Wenn Boden und Gestein beansprucht werden, verformen sie sich und reißen auf Arten, die winzige Vibrationen erzeugen. Moderne Sensoren können diese Vibrationen aufzeichnen und in Frequenzspektren überführen, ähnlich wie ein grafischer Equalizer einzelne Tonhöhen in der Musik darstellt. Eine wichtige Kennzahl ist die Schwerpunktfrequenz, die beschreibt, wie sich die Schwingungsenergie zwischen höheren und tieferen Tonhöhen verteilt. Frühere Arbeiten nutzten diese Größe zur Untersuchung von Erdbeben und dem Aufbrechen fester Gesteine, doch sie wurde nur selten auf das langsame Schwächen großer Stauseehänge angewandt, die durch wiederholtes Durchfeuchten und Austrocknen infolge von Wasserspiegelschwankungen belastet werden.

Wie Wasser den Hang von innen weich macht

Die Autoren verwendeten zunächst Wellenphysik, um zu verstehen, was passiert, wenn Wasser in einen Hang eindringt. Wenn der Boden Wasser aufnimmt, bilden sich dünne Schmierfilme zwischen den Körnern, wodurch sich das Material weniger wie ein steifer Festkörper und mehr wie ein weiches, viskoelastisches Gel verhält. In diesem weicheren Zustand verlieren hochfrequente Schwingungswellen beim Durchgang durch den Untergrund schneller Energie als niederfrequente. Die Theorie zeigt, dass bei abnehmender Steifigkeit des Bodens hohe Frequenzen stärker ausgefiltert werden, sodass der gesamte Schwingungs"klang" des Hangs in Richtung niedrigerer Frequenzen verschiebt. Das liefert einen physikalischen Grund, zu erwarten, dass die Schwerpunktfrequenz sinkt, wenn der Hang an Festigkeit verliert.
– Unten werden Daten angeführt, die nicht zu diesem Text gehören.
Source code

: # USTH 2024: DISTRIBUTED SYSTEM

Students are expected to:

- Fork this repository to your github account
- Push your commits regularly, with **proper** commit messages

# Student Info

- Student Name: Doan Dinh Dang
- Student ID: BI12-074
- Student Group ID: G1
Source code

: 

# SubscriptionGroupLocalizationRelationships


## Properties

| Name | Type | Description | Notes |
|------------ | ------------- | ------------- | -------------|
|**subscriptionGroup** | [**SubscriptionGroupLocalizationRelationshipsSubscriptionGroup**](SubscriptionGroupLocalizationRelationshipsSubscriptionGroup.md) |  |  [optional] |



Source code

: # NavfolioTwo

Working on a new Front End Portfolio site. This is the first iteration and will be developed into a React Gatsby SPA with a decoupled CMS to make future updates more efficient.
Miniaturrutschungen im Labor aufgebaut

Um diese Ideen zu prüfen, bauten die Forschenden im Labor ein verkleinertes Hangmodell von einem Meter Höhe mit einer realistischen Gleitfläche und einer Schwächezonen. Sie hoben und senkten wiederholt den Wasserspiegel neben dem Hang, um drei vollständige Anstiegs‑ und Abfallzyklen eines echten Stausees zu simulieren, und führten vier Experimente mit zunehmend schnellerer Wasserstandänderung durch. Empfindliche Beschleunigungssensoren wurden in verschiedenen Tiefen und Positionen im Hang vergraben, um Hintergrundvibrationen durch Pumpen und die Laborumgebung aufzuzeichnen. Aus diesen Signalen verfolgte das Team, wie sich die Schwerpunktfrequenz entwickelte, während Risse entstanden und in einigen Tests sogar kleine Rutschungen auftraten.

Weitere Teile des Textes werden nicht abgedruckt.